§ **EXERCISE INSTRUCTIONS**
All lines below starting at the one that holds "Source code" and ending at the one that holds "parameter increase comes" should be printed exactly, ends included. Pictures should not be printed, nor anything else.

§ **DATA FOR REVIEW**
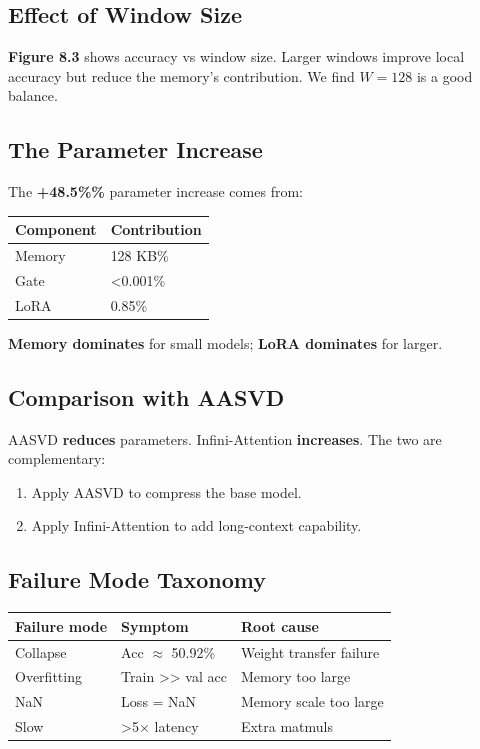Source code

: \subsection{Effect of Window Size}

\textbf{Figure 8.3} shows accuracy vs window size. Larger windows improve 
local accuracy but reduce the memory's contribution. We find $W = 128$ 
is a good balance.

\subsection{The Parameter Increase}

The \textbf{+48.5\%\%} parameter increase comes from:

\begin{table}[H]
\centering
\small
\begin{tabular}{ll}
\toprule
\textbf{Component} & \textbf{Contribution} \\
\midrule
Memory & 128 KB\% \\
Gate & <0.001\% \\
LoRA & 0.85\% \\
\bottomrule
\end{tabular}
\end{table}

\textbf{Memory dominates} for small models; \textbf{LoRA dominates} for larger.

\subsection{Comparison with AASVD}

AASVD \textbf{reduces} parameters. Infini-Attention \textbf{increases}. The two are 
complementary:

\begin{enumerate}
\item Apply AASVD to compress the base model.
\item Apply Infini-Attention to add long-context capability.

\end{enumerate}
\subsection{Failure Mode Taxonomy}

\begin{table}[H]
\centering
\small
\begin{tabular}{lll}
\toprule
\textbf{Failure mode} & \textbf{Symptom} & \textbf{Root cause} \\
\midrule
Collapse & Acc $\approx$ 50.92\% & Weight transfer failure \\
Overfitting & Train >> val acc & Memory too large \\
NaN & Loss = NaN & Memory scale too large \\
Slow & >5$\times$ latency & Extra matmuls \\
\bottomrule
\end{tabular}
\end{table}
==
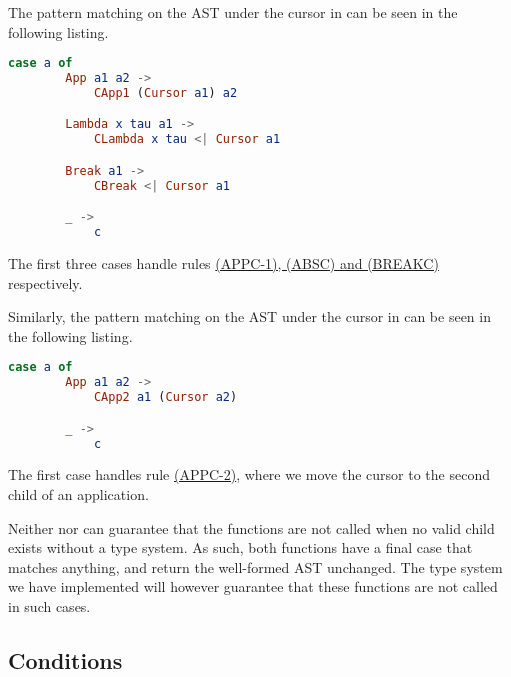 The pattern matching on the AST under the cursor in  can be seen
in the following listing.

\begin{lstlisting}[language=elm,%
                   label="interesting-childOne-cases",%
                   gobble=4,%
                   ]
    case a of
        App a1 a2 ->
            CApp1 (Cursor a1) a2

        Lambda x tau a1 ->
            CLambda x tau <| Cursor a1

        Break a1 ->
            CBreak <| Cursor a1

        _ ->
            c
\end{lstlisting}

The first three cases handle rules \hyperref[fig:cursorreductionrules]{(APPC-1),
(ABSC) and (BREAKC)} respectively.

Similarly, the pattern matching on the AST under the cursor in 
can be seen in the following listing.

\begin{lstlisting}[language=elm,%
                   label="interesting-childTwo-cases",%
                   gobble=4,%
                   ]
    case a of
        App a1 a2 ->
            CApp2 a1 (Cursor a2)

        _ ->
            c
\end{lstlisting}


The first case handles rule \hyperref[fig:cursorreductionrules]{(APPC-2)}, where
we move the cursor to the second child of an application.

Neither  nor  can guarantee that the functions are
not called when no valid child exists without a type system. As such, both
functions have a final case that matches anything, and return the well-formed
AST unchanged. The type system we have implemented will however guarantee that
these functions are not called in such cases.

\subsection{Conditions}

§ **ANSWER SECTION**
Source code

: \subsection{Effect of Window Size}

\textbf{Figure 8.3} shows accuracy vs window size. Larger windows improve 
local accuracy but reduce the memory's contribution. We find $W = 128$ 
is a good balance.

\subsection{The Parameter Increase}

The \textbf{+48.5\%\%} parameter increase comes from:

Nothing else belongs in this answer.